Popular Online Wording I
As Chinese social media develops and more and more Chinese netizens get involved in online free discussion about everything, whatever government policies or very private stuffs, online wording gradually become a trend in our communication.
It is this funny and interesting way of discussion in pairs, groups or communities that populates our creation on using of words. Today I’d like to talk about one of the hottest online wording examples — 神马都是浮云（Pinyin: shén mǎ dōu shì fú yún）and also try to present my translation of this phrase.
First, let’s get to its origin. One sad guy once sighed online about his unlucky stuffs. When he typed the phrase 什么都是浮云(shén mě dōu shì fú yún)，he made an input mistake. He inputted 神马（Pinyin: shén mǎ） instead of 什么（Pinyin: shén mě）.
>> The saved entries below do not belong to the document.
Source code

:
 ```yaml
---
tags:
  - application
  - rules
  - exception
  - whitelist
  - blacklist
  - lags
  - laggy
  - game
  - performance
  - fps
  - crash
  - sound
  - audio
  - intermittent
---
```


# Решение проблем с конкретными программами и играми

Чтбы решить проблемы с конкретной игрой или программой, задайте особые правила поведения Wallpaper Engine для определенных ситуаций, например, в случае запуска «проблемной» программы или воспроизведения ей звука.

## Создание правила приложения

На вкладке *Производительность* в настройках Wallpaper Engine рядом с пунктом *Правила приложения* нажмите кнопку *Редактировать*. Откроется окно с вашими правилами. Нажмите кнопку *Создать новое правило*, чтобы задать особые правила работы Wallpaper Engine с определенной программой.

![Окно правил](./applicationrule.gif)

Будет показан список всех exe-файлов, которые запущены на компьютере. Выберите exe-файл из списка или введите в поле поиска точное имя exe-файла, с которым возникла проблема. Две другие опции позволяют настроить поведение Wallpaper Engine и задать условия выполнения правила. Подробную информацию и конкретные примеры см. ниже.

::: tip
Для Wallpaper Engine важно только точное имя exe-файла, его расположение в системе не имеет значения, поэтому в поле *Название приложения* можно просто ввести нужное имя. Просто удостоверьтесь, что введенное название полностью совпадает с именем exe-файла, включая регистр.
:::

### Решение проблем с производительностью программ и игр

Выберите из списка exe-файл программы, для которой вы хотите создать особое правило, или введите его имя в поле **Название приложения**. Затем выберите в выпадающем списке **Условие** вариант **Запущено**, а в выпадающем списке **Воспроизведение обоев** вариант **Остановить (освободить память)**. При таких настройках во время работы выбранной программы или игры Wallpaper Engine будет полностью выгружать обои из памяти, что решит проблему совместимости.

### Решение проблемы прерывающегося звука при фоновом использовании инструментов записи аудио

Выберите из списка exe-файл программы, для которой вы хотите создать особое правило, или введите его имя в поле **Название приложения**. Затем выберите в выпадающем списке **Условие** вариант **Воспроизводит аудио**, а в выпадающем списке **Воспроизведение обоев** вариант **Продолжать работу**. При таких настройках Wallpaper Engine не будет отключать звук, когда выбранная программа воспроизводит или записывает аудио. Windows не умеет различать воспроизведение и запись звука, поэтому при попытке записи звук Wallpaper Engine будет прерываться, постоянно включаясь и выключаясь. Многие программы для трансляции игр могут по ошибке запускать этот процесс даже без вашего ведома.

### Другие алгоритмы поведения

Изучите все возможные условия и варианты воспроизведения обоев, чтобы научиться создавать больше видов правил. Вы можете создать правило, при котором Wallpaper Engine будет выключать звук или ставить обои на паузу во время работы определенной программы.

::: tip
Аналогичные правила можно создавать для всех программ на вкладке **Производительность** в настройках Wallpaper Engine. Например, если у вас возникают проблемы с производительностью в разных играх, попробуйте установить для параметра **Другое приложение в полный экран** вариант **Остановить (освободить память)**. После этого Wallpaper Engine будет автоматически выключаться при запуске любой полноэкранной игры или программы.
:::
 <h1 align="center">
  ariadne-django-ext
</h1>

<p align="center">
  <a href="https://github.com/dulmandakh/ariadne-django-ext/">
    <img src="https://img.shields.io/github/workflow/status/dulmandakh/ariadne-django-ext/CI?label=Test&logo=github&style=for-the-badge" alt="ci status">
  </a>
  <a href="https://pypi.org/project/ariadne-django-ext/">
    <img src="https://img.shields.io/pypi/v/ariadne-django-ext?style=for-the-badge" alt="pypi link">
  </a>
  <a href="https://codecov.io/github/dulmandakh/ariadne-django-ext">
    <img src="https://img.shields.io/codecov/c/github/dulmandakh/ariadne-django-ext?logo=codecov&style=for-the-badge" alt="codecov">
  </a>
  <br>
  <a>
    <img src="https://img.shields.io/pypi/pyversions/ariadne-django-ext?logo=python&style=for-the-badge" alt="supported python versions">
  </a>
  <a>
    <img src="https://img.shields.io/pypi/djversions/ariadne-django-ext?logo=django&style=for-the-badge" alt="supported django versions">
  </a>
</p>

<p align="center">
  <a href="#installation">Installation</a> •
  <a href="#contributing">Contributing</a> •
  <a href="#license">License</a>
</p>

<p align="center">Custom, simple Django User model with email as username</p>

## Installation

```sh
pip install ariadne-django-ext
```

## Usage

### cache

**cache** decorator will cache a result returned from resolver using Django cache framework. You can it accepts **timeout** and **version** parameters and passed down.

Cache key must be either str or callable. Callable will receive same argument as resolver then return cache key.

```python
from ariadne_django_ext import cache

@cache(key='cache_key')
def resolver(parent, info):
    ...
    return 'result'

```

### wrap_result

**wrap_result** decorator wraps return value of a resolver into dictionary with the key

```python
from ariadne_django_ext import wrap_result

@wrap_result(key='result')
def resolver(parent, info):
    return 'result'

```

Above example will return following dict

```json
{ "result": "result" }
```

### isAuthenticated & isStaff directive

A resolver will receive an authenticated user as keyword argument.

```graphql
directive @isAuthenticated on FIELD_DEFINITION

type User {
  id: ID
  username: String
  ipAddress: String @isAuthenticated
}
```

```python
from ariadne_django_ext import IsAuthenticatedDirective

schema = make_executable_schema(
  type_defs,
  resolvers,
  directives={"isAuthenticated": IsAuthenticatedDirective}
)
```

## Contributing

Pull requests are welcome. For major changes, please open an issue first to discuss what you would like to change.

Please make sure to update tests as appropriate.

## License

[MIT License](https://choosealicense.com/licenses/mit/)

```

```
These two words are very alike in their Chinese pronunciation. In Chinese culture, we usually use “什么都是浮云” to express our sighs over things that go against our wish and soothe our sadness in a bitter-pleasant way.
If you feel helpless and you encourage yourself you don’t need to take things too seriously and you should believe all things are of no consequence just like floating clouds, “什么都是浮云” is an appropriate expression that can tells others of your what your sighs are about and how do you view them.
Secondly, comes to how it makes itself one hot wording online. Just as a wise man ever said, gossip is a fearful thing that exerts its great power on online social media, especially among online communities.
After noticing this careless input error, some netizens found input error can be a nice way to create novelty among boring life, or specifically among normal wording usages. So they took this as an inspired creative idea that more and more netizens got accustomed to using as an online community-wording.
Thirdly, I’d like to show off my trial translation of this popular wording. In Chinese culture, 浮云 represents things of no value or significance. For example, we sometimes say “丢了就丢了吧，什么都是浮云。”
(It means lost things are lost. Let it go. Everything is but a floating cloud.) As far as I know, 过往云烟 (cloud and mist) is alike 浮云 in the aspect that both of them mean let it go. While there are differences between Chinese culture and western culture and I am not sure whether English-speaking persons also hold the same view like we Chinese does over 浮云, I prefer to chose ‘dust’ or ’wind’ to express the core meaning of 浮云 because to me the two things indicate the ‘let it go’ in western culture.
As for 神马， it’s really hard to translate it because such input error has a characteristic that 什么 (an abstract word) has transformed into a vivid proper noun （神马， an animal）, while they share similar pronunciation.
My trial: Tins are nothing but dust. (Things are nothing but dust.)